Select and reproduce each line of the listing below that bears the string "will".

———

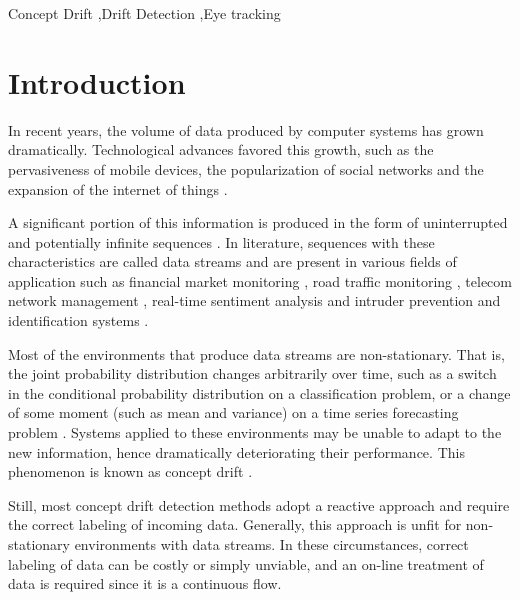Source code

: \documentclass[preprint,12pt]{elsarticle}
\begin{document}
\begin{frontmatter}
\begin{keyword}
Concept Drift \sep Drift Detection \sep Eye tracking
\end{keyword}

\end{frontmatter}

\linenumbers

\section{Introduction}
\label{sec:intro}

In recent years,
the volume of data produced by computer systems has grown dramatically.
Technological advances favored this growth,
such as the pervasiveness of mobile devices,
the popularization of social networks and
the expansion of the internet of things \cite{Cohen:BigData:2009:MSN:1687553.1687576}.

A significant portion of this information is produced in the form of uninterrupted and potentially infinite sequences \cite{Aggarwal:2006:DSM:1196418}.
In literature,
sequences with these characteristics are called data streams and
are present in various fields of application such as
financial market monitoring  \cite{ZHOU:2015},
road traffic monitoring \cite{Wang:2015:EOV:2843092.2843464},
telecom network management \cite{delattre2015method},
real-time sentiment analysis  \cite{KRANJC2015187}
and intruder prevention and identification systems \cite{KENKRE:PAI:COLACO:2015}.

Most of the environments that produce data streams are non-stationary.
That is,
the joint probability distribution changes arbitrarily over time,
such as a switch in the conditional probability distribution on a classification problem,
or a change of some moment (such as mean and variance) on a time series forecasting problem \cite{tsymbal2004problem}.
Systems applied to these environments may be unable to adapt to the new information, hence dramatically deteriorating their performance.
This phenomenon is known as concept drift \cite{Gama:2014:DAF:2670967.2670971}.

Still, most concept drift detection methods adopt a reactive approach and require the correct labeling of incoming data.
Generally, this approach is unfit for non-stationary environments with data streams.
In these circumstances,
correct labeling of data can be costly or simply unviable,
and an on-line treatment of data is required since it is a continuous flow.
\end{document}
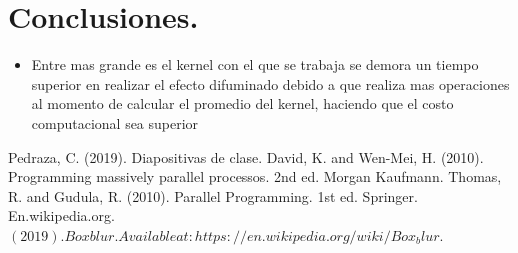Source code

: \documentclass{IEEEtran}
\begin{document}
\begin{itemize}

\end{itemize}


\section*{Conclusiones.}
\begin{itemize}
  \item Entre mas grande es el kernel con el que se trabaja se demora un tiempo superior en realizar el efecto difuminado debido a que realiza mas operaciones al momento de calcular el promedio del kernel, haciendo que el costo computacional sea superior
\end{itemize}


\noindent 


\begin{thebibliography}{00}
 Pedraza, C. (2019). Diapositivas de clase.
David, K. and Wen-Mei, H. (2010). Programming massively parallel processos. 2nd ed. Morgan Kaufmann.
 Thomas, R. and Gudula, R. (2010). Parallel Programming. 1st ed. Springer.
 En.wikipedia.org. $(2019). Box blur.  Available at: https://en.wikipedia.org/wiki/Box_blur.$
\end{thebibliography}




\end{document}
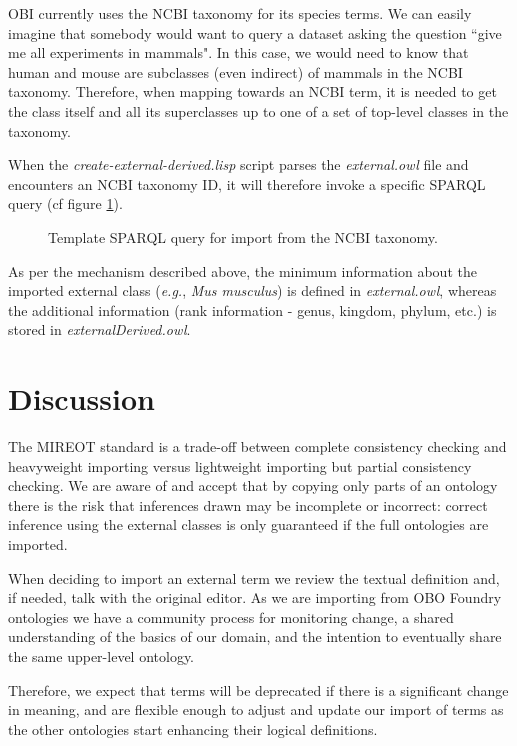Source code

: \documentclass[a4paper,10pt,twocolumn]{article}
\begin{document}
OBI currently uses the NCBI taxonomy for its species terms.
We can easily imagine that somebody would want to query a dataset asking the question ``give me all experiments in mammals".
In this case, we would need to know that human and mouse are subclasses (even indirect) of mammals in the NCBI taxonomy.
Therefore, when mapping towards an NCBI term, it is needed to get the class itself and all its superclasses up to one of a set of top-level classes in the taxonomy.

When the \emph{create-external-derived.lisp} script parses the \emph{external.owl} file and encounters an NCBI taxonomy ID, it will therefore invoke a specific SPARQL query (cf figure \ref{fig:sparql2}). 
\begin{figure}[t]
\scriptsize
 
\caption{Template SPARQL query for import from the NCBI taxonomy.}
\label{fig:sparql2}
\end{figure}
As per the mechanism described above, the minimum information about the imported external class (\emph{e.g.}, \emph{Mus musculus}) is defined in \emph{external.owl}, whereas the additional information (rank information - genus, kingdom, phylum, etc.) is stored in \emph{ externalDerived.owl}. 

\section*{Discussion}


The MIREOT standard is a trade-off between complete consistency checking and heavyweight importing versus lightweight importing but partial consistency checking.
We are aware of and accept that by copying only parts of an ontology there is the risk that inferences drawn may be incomplete or incorrect: correct inference using the external classes is only guaranteed if the full ontologies are imported.

When deciding to import an external term we review the textual definition and, if needed, talk with the original editor.
As we are importing from OBO Foundry ontologies we have a community process for monitoring change, a shared understanding of the basics of our domain, and the intention to eventually share the same upper-level ontology. 

Therefore, we expect that terms will be deprecated if there is a significant change in meaning, and are flexible enough to adjust and update our import of terms as the other ontologies start enhancing their logical definitions.
\end{document}
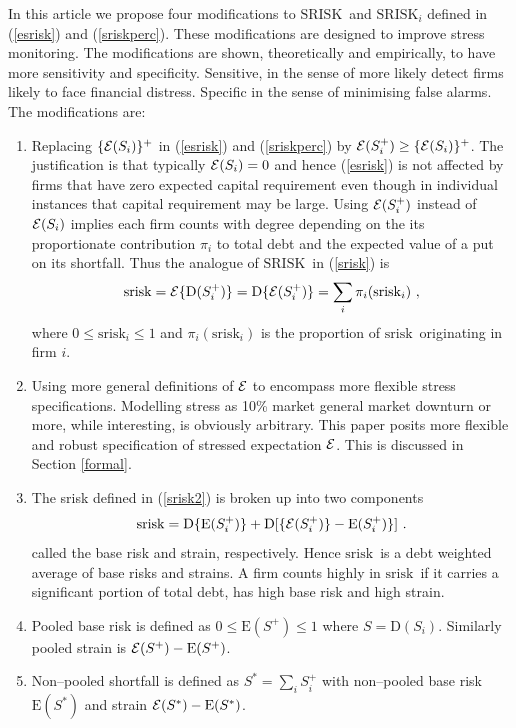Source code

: \documentclass[authoryear]{elsarticle}
\newcommand{\E}{\mathrm{E}}
\newcommand{\Ex}{{\cal E}}
\newcommand{\Es}{\Ex}
\newcommand{\SR}{\ensuremath{\mathrm{SRISK}}}
\newcommand{\sr}{\ensuremath{\mathrm{srisk}}}
\newcommand{\eref}[1]{(\ref{#1})}
\newcommand{\sref}[1]{Section \ref{#1}}
\newcommand{\be}[1]{\begin{equation}\label{#1}}
\newcommand{\ee}{\end{equation}}
\newcommand{\D}{\mathrm{D}}
\begin{document}
In this article we propose four modifications to \SR\ and $\SR_i$ defined in \eref{esrisk} and \eref{sriskperc}.   These modifications are designed to improve stress monitoring.  The  modifications  are shown,  theoretically and empirically, to have more  sensitivity and specificity.   Sensitive, in the sense of more likely detect  firms likely to face financial distress.   Specific in the sense of   minimising false alarms.  The modifications are:
\begin{enumerate}
\item  Replacing $\{\Es(S_i)\} ^+$ in \eref{esrisk} and \eref{sriskperc} by $\Es(S_i^+)\ge\{\Es(S_i)\} ^+$. The justification is that typically $\Es(S_i)=0$ and  hence \eref{esrisk} is not affected by firms that  have zero expected capital requirement even though in individual instances that capital requirement may be large.   Using $\Ex(S^+_i)$ instead of $\Ex(S_i)$ implies each firm counts with degree depending on the its proportionate contribution $\pi_i$ to total debt and the expected value of a put on its shortfall.  Thus the analogue of \SR\  in \eref{srisk} is 
\be{srisk2}
\sr=\Ex\{\D(S_i^+)\} = \D\{\Ex(S_i^+)\} = \sum_i\pi_i(\sr_i)\ ,
\ee
where $0\le \sr_i\le 1$ and $\pi_i(\sr_i)$ is the proportion of \sr\ originating in firm $i$.
 
\item Using more general   definitions of $\Es$ to encompass more flexible stress specifications.   Modelling stress  as  10\% market general market downturn or more, while interesting, is obviously arbitrary.   This paper posits more flexible and robust specification of stressed expectation $\Ex$.   This is discussed in \sref{formal}.

\item The srisk defined in \eref{srisk2} is broken up into two components
\be{breakup}
\sr=\D\{\E(S_i^+)\}+\D[\{\Ex(S_i^+)\}-\E(S_i^+)\}]\ . 
\ee
called the base risk and strain, respectively.     Hence \sr\ is a debt weighted average of base risks and strains.       A firm counts highly in \sr\  if it carries a significant portion of total debt,  has high base risk and  high strain.  

\item Pooled base risk is defined as  $0\le\E(S^+)\le 1$ where $S=\D(S_i)$.  Similarly pooled strain is  
$\Ex(S^+)-\E(S^+)$.  

\item Non--pooled shortfall is defined as $S^*=\sum_iS_i^+$ with non--pooled base risk $\E(S^*)$ and strain $\Ex(S^*)-\E(S^*)$.  


\end{enumerate}
\end{document}

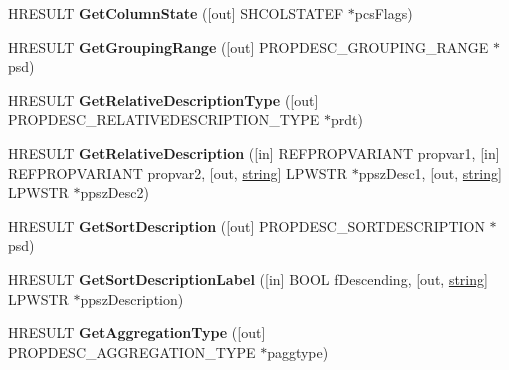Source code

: \begin{DoxyCompactItemize}
H\+R\+E\+S\+U\+LT {\bfseries Get\+Column\+State} (\mbox{[}out\mbox{]} S\+H\+C\+O\+L\+S\+T\+A\+T\+EF $\ast$pcs\+Flags)
\item 
\mbox{\label{interface_i_property_description_a7d7a28eabb56e7fcb3edd8e35c758004}} 
H\+R\+E\+S\+U\+LT {\bfseries Get\+Grouping\+Range} (\mbox{[}out\mbox{]} P\+R\+O\+P\+D\+E\+S\+C\+\_\+\+G\+R\+O\+U\+P\+I\+N\+G\+\_\+\+R\+A\+N\+GE $\ast$psd)
\item 
\mbox{\label{interface_i_property_description_aaf2c8c660bfa5a20bcc7db4f49e3f1c7}} 
H\+R\+E\+S\+U\+LT {\bfseries Get\+Relative\+Description\+Type} (\mbox{[}out\mbox{]} P\+R\+O\+P\+D\+E\+S\+C\+\_\+\+R\+E\+L\+A\+T\+I\+V\+E\+D\+E\+S\+C\+R\+I\+P\+T\+I\+O\+N\+\_\+\+T\+Y\+PE $\ast$prdt)
\item 
\mbox{\label{interface_i_property_description_aa53bb555a7bf17c5f6a2769ddbf88960}} 
H\+R\+E\+S\+U\+LT {\bfseries Get\+Relative\+Description} (\mbox{[}in\mbox{]} R\+E\+F\+P\+R\+O\+P\+V\+A\+R\+I\+A\+NT propvar1, \mbox{[}in\mbox{]} R\+E\+F\+P\+R\+O\+P\+V\+A\+R\+I\+A\+NT propvar2, \mbox{[}out, \hyperlink{structstring}{string}\mbox{]} L\+P\+W\+S\+TR $\ast$ppsz\+Desc1, \mbox{[}out, \hyperlink{structstring}{string}\mbox{]} L\+P\+W\+S\+TR $\ast$ppsz\+Desc2)
\item 
\mbox{\label{interface_i_property_description_a3eacd9be5ebd80646e4d92ae0cf8b976}} 
H\+R\+E\+S\+U\+LT {\bfseries Get\+Sort\+Description} (\mbox{[}out\mbox{]} P\+R\+O\+P\+D\+E\+S\+C\+\_\+\+S\+O\+R\+T\+D\+E\+S\+C\+R\+I\+P\+T\+I\+ON $\ast$psd)
\item 
\mbox{\label{interface_i_property_description_a1db00213b63ed7a6b0568c347f5d2607}} 
H\+R\+E\+S\+U\+LT {\bfseries Get\+Sort\+Description\+Label} (\mbox{[}in\mbox{]} B\+O\+OL f\+Descending, \mbox{[}out, \hyperlink{structstring}{string}\mbox{]} L\+P\+W\+S\+TR $\ast$ppsz\+Description)
\item 
\mbox{\label{interface_i_property_description_ab667ab21e5a6fb97a0ebbc12e79c84e4}} 
H\+R\+E\+S\+U\+LT {\bfseries Get\+Aggregation\+Type} (\mbox{[}out\mbox{]} P\+R\+O\+P\+D\+E\+S\+C\+\_\+\+A\+G\+G\+R\+E\+G\+A\+T\+I\+O\+N\+\_\+\+T\+Y\+PE $\ast$paggtype)

\end{DoxyCompactItemize}
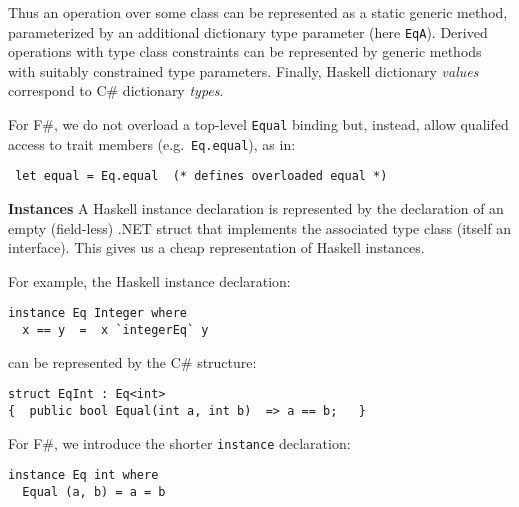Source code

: \documentclass[9pt]{sig-alternate-05-2015}
\newif\ifclassic
\begin{document}
Thus an operation over some class can be represented as a static generic method, 
parameterized by an additional dictionary type parameter (here \lstinline{EqA}).
Derived operations with type class constraints can be represented by generic methods with suitably constrained type parameters.
Finally, Haskell dictionary \emph{values} correspond to  C\# dictionary \emph{types}.

For F\#, we do not overload a top-level \lstinline{Equal} binding but, instead, allow qualifed access to trait members (e.g.\ \lstinline{Eq.equal}), as in:
\begin{lstlisting}
 let equal = Eq.equal  (* defines overloaded equal *)
\end{lstlisting}




{\bf Instances}
A Haskell instance declaration is represented by the declaration of an empty (field-less) .NET  struct that implements the associated type class (itself an interface).
This gives us a cheap representation of Haskell instances. 

For example, the Haskell instance declaration:


{\small
\begin{lstlisting}
instance Eq Integer where 
  x == y  =  x `integerEq` y
\end{lstlisting}
}
can be represented by the C\# structure:
\begin{lstlisting}
struct EqInt : Eq<int>  
{  public bool Equal(int a, int b)  => a == b;   }
\end{lstlisting}

\ifclassic
For F\#, we introduce the shorter \lstinline{instance} declaration:

\begin{lstlisting}
instance Eq int where 
  Equal (a, b) = a = b
\end{lstlisting}
\end{document}
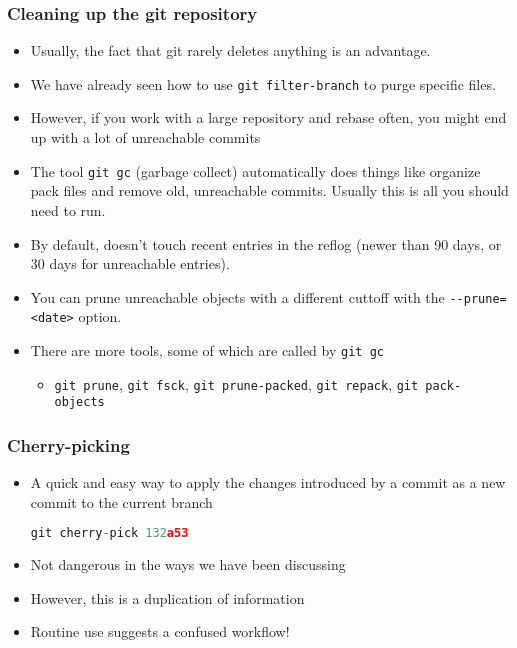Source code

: \begin{frame}[fragile]
\frametitle{Cleaning up the git repository}
\begin{itemize}
\item Usually, the fact that git rarely deletes anything is an advantage.
\item We have already seen how to use \lstinline{git filter-branch} to purge specific files.
\item However, if you work with a large repository and rebase often, you might end up with a lot of unreachable commits
\item The tool \lstinline{git gc} (garbage collect) automatically does things like organize pack files and remove old, unreachable commits. Usually this is all you should need to run.
\item By default, doesn't touch recent entries in the reflog (newer than 90 days, or 30 days for unreachable entries).
\item You can prune unreachable objects with a different cuttoff with the \lstinline{--prune=<date>} option.
\item There are more tools, some of which are called by \lstinline{git gc}
\begin{itemize}
\item \lstinline{git prune}, \lstinline{git fsck}, \lstinline{git prune-packed}, \lstinline{git repack}, \lstinline{git pack-objects}
\end{itemize}
\end{itemize}
\end{frame}

\begin{frame}[fragile]
\frametitle{Cherry-picking}
\begin{itemize}
\item A quick and easy way to apply the changes introduced by a commit as a new commit to the current branch
\begin{lstlisting}[language=C++]
git cherry-pick 132a53
\end{lstlisting}
\item Not dangerous in the ways we have been discussing
\item However, this is a duplication of information
\item Routine use suggests a confused workflow!
\end{itemize}
\end{frame}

———

» The completed task:
When the \emph{create-external-derived.lisp} script parses the \emph{external.owl} file and encounters an NCBI taxonomy ID, it will therefore invoke a specific SPARQL query (cf figure \ref{fig:sparql2}). 
Therefore, we expect that terms will be deprecated if there is a significant change in meaning, and are flexible enough to adjust and update our import of terms as the other ontologies start enhancing their logical definitions.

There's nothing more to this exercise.